> [ACTION ITEM]
Copy the data that follows exactly, and include none of its images.

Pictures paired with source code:

↓↓↓

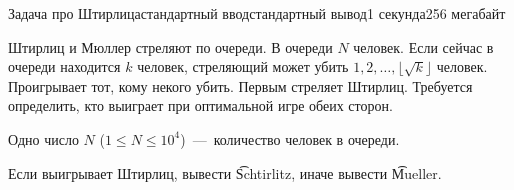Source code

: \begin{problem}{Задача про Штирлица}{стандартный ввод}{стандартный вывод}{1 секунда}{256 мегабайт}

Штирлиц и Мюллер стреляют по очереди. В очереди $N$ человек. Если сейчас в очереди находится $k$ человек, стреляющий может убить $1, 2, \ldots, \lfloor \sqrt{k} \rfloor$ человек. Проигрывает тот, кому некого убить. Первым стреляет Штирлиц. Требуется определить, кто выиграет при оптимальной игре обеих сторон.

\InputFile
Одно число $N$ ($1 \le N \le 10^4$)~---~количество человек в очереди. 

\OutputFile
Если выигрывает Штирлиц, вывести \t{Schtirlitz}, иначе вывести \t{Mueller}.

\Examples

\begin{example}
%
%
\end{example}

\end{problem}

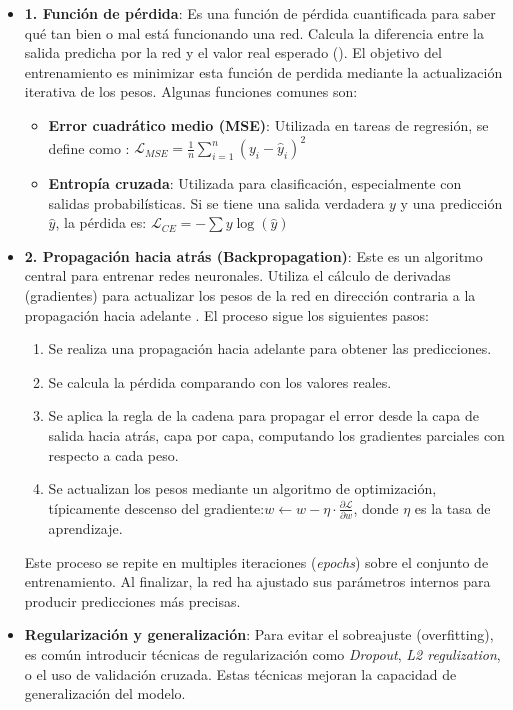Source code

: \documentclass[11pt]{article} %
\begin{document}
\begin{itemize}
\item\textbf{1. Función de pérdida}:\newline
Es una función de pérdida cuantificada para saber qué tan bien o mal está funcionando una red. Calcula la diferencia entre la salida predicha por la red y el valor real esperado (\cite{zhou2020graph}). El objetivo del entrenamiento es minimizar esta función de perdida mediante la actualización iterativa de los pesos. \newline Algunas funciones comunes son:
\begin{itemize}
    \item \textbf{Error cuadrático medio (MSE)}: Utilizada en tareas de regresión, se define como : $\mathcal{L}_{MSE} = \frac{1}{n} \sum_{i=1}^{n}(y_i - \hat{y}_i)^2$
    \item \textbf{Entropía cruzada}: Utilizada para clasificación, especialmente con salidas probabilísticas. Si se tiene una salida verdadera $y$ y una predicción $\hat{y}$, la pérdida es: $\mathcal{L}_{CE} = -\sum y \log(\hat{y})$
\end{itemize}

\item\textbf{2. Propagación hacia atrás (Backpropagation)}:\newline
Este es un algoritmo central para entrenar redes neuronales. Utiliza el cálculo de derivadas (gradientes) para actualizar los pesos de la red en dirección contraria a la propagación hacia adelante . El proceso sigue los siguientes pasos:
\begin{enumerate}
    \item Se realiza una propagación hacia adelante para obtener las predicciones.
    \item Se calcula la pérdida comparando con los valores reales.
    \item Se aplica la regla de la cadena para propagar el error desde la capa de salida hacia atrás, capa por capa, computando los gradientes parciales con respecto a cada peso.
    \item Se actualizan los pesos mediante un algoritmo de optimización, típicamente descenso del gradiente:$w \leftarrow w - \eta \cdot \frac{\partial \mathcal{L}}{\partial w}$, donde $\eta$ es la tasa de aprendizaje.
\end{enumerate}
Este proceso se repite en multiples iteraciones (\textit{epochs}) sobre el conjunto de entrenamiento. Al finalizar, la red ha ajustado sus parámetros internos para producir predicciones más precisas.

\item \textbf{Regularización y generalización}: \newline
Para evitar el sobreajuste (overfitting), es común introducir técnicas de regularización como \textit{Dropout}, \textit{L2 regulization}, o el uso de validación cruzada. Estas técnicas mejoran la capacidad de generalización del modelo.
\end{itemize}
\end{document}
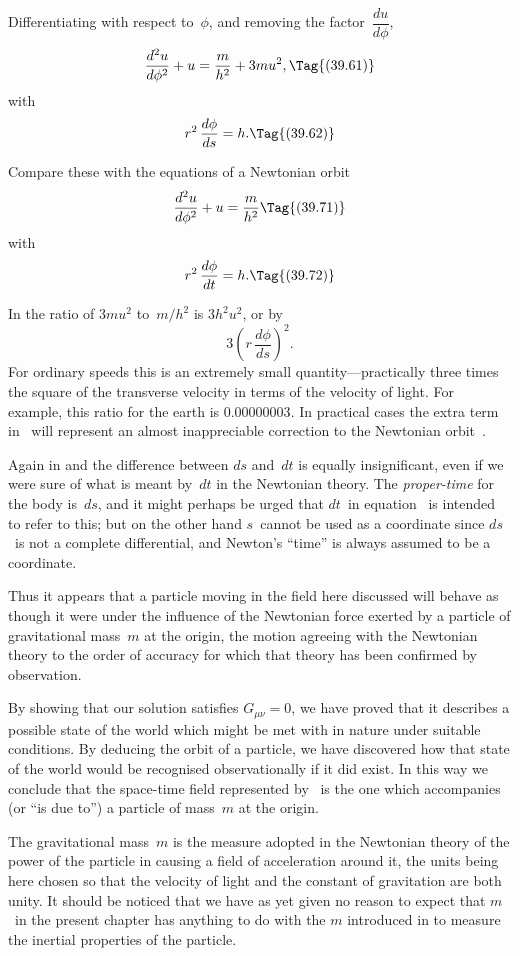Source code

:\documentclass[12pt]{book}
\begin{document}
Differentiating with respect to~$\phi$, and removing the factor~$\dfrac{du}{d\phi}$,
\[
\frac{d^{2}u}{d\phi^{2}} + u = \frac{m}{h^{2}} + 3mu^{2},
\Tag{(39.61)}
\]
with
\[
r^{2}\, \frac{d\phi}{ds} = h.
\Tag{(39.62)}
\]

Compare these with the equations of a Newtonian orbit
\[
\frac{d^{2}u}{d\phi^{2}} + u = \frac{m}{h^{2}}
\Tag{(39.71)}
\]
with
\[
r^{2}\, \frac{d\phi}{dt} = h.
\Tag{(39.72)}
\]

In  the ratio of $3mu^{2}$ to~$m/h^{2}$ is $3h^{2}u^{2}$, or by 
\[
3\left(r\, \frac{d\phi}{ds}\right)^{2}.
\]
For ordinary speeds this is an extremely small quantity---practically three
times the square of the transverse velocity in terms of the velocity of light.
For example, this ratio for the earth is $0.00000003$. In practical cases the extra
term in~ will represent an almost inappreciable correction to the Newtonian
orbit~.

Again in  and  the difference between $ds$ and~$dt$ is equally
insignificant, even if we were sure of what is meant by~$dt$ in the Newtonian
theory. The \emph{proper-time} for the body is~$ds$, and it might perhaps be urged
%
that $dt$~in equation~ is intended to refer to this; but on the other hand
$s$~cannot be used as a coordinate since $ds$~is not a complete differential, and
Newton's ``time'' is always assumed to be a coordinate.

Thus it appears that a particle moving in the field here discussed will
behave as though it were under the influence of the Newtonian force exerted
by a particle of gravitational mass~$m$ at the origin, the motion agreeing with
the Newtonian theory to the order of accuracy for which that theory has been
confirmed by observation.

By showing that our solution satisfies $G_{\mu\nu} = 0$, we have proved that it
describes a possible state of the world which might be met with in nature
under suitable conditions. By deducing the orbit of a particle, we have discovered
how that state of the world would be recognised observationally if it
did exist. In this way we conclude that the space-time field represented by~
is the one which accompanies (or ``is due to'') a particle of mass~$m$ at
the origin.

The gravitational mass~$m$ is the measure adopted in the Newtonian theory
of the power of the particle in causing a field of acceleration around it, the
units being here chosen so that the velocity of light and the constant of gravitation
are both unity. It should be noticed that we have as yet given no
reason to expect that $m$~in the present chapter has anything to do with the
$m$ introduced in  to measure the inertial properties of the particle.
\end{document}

↑↑↑

> [ANSWER TO THIS PROBLEM]
Source code

: \begin{problem}{Задача про Штирлица}{стандартный ввод}{стандартный вывод}{1 секунда}{256 мегабайт}

Штирлиц и Мюллер стреляют по очереди. В очереди $N$ человек. Если сейчас в очереди находится $k$ человек, стреляющий может убить $1, 2, \ldots, \lfloor \sqrt{k} \rfloor$ человек. Проигрывает тот, кому некого убить. Первым стреляет Штирлиц. Требуется определить, кто выиграет при оптимальной игре обеих сторон.

\InputFile
Одно число $N$ ($1 \le N \le 10^4$)~---~количество человек в очереди. 

\OutputFile
Если выигрывает Штирлиц, вывести \t{Schtirlitz}, иначе вывести \t{Mueller}.

\Examples

\begin{example}
%
%
\end{example}

\end{problem}

Source code

: \documentclass[11pt]{article} %
\begin{document}
\begin{itemize}
\item\textbf{1. Función de pérdida}:\newline
Es una función de pérdida cuantificada para saber qué tan bien o mal está funcionando una red. Calcula la diferencia entre la salida predicha por la red y el valor real esperado (\cite{zhou2020graph}). El objetivo del entrenamiento es minimizar esta función de perdida mediante la actualización iterativa de los pesos. \newline Algunas funciones comunes son:
\begin{itemize}
    \item \textbf{Error cuadrático medio (MSE)}: Utilizada en tareas de regresión, se define como : $\mathcal{L}_{MSE} = \frac{1}{n} \sum_{i=1}^{n}(y_i - \hat{y}_i)^2$
    \item \textbf{Entropía cruzada}: Utilizada para clasificación, especialmente con salidas probabilísticas. Si se tiene una salida verdadera $y$ y una predicción $\hat{y}$, la pérdida es: $\mathcal{L}_{CE} = -\sum y \log(\hat{y})$
\end{itemize}

\item\textbf{2. Propagación hacia atrás (Backpropagation)}:\newline
Este es un algoritmo central para entrenar redes neuronales. Utiliza el cálculo de derivadas (gradientes) para actualizar los pesos de la red en dirección contraria a la propagación hacia adelante . El proceso sigue los siguientes pasos:
\begin{enumerate}
    \item Se realiza una propagación hacia adelante para obtener las predicciones.
    \item Se calcula la pérdida comparando con los valores reales.
    \item Se aplica la regla de la cadena para propagar el error desde la capa de salida hacia atrás, capa por capa, computando los gradientes parciales con respecto a cada peso.
    \item Se actualizan los pesos mediante un algoritmo de optimización, típicamente descenso del gradiente:$w \leftarrow w - \eta \cdot \frac{\partial \mathcal{L}}{\partial w}$, donde $\eta$ es la tasa de aprendizaje.
\end{enumerate}
Este proceso se repite en multiples iteraciones (\textit{epochs}) sobre el conjunto de entrenamiento. Al finalizar, la red ha ajustado sus parámetros internos para producir predicciones más precisas.

\item \textbf{Regularización y generalización}: \newline
Para evitar el sobreajuste (overfitting), es común introducir técnicas de regularización como \textit{Dropout}, \textit{L2 regulization}, o el uso de validación cruzada. Estas técnicas mejoran la capacidad de generalización del modelo.
\end{itemize}
\end{document}
Source code

:\documentclass[12pt]{book}
\begin{document}
Differentiating with respect to~$\phi$, and removing the factor~$\dfrac{du}{d\phi}$,
\[
\frac{d^{2}u}{d\phi^{2}} + u = \frac{m}{h^{2}} + 3mu^{2},
\Tag{(39.61)}
\]
with
\[
r^{2}\, \frac{d\phi}{ds} = h.
\Tag{(39.62)}
\]

Compare these with the equations of a Newtonian orbit
\[
\frac{d^{2}u}{d\phi^{2}} + u = \frac{m}{h^{2}}
\Tag{(39.71)}
\]
with
\[
r^{2}\, \frac{d\phi}{dt} = h.
\Tag{(39.72)}
\]

In  the ratio of $3mu^{2}$ to~$m/h^{2}$ is $3h^{2}u^{2}$, or by 
\[
3\left(r\, \frac{d\phi}{ds}\right)^{2}.
\]
For ordinary speeds this is an extremely small quantity---practically three
times the square of the transverse velocity in terms of the velocity of light.
For example, this ratio for the earth is $0.00000003$. In practical cases the extra
term in~ will represent an almost inappreciable correction to the Newtonian
orbit~.

Again in  and  the difference between $ds$ and~$dt$ is equally
insignificant, even if we were sure of what is meant by~$dt$ in the Newtonian
theory. The \emph{proper-time} for the body is~$ds$, and it might perhaps be urged
%
that $dt$~in equation~ is intended to refer to this; but on the other hand
$s$~cannot be used as a coordinate since $ds$~is not a complete differential, and
Newton's ``time'' is always assumed to be a coordinate.

Thus it appears that a particle moving in the field here discussed will
behave as though it were under the influence of the Newtonian force exerted
by a particle of gravitational mass~$m$ at the origin, the motion agreeing with
the Newtonian theory to the order of accuracy for which that theory has been
confirmed by observation.

By showing that our solution satisfies $G_{\mu\nu} = 0$, we have proved that it
describes a possible state of the world which might be met with in nature
under suitable conditions. By deducing the orbit of a particle, we have discovered
how that state of the world would be recognised observationally if it
did exist. In this way we conclude that the space-time field represented by~
is the one which accompanies (or ``is due to'') a particle of mass~$m$ at
the origin.

The gravitational mass~$m$ is the measure adopted in the Newtonian theory
of the power of the particle in causing a field of acceleration around it, the
units being here chosen so that the velocity of light and the constant of gravitation
are both unity. It should be noticed that we have as yet given no
reason to expect that $m$~in the present chapter has anything to do with the
$m$ introduced in  to measure the inertial properties of the particle.
\end{document}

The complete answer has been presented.